• [SOURCE MATERIAL]:
+--

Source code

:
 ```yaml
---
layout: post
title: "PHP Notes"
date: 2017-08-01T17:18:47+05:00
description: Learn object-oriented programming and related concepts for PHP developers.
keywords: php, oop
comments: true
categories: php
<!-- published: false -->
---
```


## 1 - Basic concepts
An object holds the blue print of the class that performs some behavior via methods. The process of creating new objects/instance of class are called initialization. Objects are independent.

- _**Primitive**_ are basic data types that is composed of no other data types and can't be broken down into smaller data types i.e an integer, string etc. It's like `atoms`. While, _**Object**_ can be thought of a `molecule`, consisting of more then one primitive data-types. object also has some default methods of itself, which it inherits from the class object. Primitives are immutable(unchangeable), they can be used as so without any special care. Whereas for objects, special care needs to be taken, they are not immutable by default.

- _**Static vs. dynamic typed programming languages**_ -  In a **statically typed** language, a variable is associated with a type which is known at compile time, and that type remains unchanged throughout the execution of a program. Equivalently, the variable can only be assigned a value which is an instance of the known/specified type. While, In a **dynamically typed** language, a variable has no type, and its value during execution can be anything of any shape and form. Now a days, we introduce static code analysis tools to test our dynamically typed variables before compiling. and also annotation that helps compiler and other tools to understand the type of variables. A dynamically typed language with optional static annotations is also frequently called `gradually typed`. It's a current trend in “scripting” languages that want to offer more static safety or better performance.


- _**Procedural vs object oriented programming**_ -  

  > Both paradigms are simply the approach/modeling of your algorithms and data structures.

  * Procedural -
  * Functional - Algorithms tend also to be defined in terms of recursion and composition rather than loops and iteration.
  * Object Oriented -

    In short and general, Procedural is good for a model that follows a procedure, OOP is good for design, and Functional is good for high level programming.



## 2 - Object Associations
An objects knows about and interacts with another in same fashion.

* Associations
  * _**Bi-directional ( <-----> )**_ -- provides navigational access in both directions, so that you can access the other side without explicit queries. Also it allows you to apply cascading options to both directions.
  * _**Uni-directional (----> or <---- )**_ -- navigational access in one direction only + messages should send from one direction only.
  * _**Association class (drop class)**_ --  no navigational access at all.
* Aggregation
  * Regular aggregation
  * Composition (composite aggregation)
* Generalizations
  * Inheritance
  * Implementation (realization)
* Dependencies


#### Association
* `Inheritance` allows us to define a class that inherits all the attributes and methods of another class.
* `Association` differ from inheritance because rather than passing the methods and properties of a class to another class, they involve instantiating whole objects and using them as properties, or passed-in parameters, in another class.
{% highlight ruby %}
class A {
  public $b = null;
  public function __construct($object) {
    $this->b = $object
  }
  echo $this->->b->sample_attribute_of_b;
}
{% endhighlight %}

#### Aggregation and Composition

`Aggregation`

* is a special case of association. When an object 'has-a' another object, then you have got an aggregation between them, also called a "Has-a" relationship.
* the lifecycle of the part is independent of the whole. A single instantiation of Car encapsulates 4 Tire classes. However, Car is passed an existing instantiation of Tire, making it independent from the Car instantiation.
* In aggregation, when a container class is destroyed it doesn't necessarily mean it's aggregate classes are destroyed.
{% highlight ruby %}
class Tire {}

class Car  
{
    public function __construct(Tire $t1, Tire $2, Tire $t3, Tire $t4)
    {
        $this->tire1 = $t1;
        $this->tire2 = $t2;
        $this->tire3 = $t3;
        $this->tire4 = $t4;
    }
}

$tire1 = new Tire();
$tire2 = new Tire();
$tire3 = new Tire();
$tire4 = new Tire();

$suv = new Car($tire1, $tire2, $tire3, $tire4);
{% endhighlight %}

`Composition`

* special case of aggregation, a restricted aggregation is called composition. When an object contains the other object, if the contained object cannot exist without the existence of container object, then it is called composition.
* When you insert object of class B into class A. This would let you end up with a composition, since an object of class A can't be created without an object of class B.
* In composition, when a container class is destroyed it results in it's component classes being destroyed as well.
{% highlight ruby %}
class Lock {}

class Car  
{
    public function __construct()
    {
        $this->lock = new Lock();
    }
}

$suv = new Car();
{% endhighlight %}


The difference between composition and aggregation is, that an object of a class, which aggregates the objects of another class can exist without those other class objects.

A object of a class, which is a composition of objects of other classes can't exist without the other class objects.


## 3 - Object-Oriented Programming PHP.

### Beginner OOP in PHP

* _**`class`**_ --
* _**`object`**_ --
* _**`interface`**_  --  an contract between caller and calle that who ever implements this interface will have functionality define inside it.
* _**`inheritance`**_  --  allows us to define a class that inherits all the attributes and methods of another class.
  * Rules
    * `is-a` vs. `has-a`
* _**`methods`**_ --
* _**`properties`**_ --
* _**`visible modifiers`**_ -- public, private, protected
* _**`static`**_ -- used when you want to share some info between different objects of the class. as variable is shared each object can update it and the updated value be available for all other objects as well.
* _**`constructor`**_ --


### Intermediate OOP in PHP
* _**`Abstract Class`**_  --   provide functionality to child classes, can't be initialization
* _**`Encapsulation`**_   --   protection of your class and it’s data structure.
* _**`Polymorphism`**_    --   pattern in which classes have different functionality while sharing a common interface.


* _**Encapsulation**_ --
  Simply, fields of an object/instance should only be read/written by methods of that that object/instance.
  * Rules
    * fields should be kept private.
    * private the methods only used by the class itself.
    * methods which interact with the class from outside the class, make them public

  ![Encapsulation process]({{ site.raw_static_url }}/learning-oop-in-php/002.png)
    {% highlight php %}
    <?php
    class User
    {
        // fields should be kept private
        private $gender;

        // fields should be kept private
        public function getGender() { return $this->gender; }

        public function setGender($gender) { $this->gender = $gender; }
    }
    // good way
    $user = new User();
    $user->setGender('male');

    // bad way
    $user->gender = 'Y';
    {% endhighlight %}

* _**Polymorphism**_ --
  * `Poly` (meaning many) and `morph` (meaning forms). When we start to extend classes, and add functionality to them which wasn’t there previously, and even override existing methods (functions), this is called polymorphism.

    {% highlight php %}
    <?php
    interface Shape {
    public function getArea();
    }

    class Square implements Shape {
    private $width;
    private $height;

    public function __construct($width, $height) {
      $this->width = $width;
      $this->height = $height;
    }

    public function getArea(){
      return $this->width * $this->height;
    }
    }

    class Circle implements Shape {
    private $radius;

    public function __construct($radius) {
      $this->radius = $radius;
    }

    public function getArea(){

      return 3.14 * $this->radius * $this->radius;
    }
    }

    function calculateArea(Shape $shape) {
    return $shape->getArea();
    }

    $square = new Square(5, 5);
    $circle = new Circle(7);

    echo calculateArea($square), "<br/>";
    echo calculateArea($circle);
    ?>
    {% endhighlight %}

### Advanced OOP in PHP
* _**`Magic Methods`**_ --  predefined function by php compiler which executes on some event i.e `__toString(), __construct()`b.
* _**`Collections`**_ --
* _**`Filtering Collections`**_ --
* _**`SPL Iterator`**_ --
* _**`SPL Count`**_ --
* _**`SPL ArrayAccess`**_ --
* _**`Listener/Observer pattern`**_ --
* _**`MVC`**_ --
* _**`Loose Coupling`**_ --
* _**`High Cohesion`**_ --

+--

• [EXERCISE REQUIREMENTS]: In the data above, find each line that uses the string "passed". Copy it.

• [TASK SOLUTION]:
* `Association` differ from inheritance because rather than passing the methods and properties of a class to another class, they involve instantiating whole objects and using them as properties, or passed-in parameters, in another class.
* the lifecycle of the part is independent of the whole. A single instantiation of Car encapsulates 4 Tire classes. However, Car is passed an existing instantiation of Tire, making it independent from the Car instantiation.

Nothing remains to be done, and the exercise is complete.